EXERCISE DETAILS:
The entries below contain a stretch that opens with the line containing "[What's New in SAPUI5 1.90](what-s-new-in-sapui5-1-90-91c10c2.md" and closes with the line containing "[What's New in SAPUI5 1.89](what-s-new-in-sapui5-1-89-e56cddc.md"; set down that stretch exactly, both ends included, and nothing else.

MATERIAL PROVIDED:
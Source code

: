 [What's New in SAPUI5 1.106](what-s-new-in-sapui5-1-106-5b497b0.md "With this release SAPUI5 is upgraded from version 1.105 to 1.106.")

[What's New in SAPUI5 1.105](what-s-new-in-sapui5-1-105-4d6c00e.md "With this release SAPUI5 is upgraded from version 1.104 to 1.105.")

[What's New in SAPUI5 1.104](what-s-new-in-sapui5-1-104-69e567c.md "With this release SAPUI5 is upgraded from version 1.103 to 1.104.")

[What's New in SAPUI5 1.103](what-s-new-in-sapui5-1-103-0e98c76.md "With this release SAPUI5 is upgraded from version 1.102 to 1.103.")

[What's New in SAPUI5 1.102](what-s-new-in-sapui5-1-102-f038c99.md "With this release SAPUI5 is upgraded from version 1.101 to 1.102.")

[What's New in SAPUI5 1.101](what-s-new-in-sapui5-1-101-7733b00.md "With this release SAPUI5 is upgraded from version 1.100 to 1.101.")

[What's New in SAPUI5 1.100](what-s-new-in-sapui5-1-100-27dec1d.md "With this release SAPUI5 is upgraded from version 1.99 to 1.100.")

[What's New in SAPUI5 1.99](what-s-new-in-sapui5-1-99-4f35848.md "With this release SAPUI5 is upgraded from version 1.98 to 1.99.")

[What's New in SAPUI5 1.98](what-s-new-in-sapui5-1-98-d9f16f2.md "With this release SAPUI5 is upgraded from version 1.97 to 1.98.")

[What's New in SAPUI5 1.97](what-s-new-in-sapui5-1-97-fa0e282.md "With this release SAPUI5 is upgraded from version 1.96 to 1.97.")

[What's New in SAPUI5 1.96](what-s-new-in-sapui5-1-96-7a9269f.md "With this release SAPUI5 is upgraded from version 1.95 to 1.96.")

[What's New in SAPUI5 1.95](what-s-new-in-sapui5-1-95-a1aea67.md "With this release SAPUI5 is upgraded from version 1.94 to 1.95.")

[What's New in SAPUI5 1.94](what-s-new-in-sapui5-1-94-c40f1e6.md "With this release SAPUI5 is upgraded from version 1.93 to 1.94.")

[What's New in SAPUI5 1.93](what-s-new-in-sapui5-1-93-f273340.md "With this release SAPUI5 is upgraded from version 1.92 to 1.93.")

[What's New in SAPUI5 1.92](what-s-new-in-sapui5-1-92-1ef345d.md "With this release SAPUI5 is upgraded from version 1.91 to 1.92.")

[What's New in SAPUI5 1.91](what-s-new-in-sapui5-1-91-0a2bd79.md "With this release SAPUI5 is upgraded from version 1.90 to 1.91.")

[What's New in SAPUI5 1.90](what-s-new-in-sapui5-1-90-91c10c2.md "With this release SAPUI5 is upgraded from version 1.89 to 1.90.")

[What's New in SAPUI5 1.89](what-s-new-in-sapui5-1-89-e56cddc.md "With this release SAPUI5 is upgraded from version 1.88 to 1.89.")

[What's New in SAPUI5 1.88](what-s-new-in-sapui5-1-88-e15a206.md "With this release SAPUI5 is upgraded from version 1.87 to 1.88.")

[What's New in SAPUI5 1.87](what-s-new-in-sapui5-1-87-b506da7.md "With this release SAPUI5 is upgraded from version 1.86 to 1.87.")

RESULT BELOW:
[What's New in SAPUI5 1.90](what-s-new-in-sapui5-1-90-91c10c2.md "With this release SAPUI5 is upgraded from version 1.89 to 1.90.")

[What's New in SAPUI5 1.89](what-s-new-in-sapui5-1-89-e56cddc.md "With this release SAPUI5 is upgraded from version 1.88 to 1.89.")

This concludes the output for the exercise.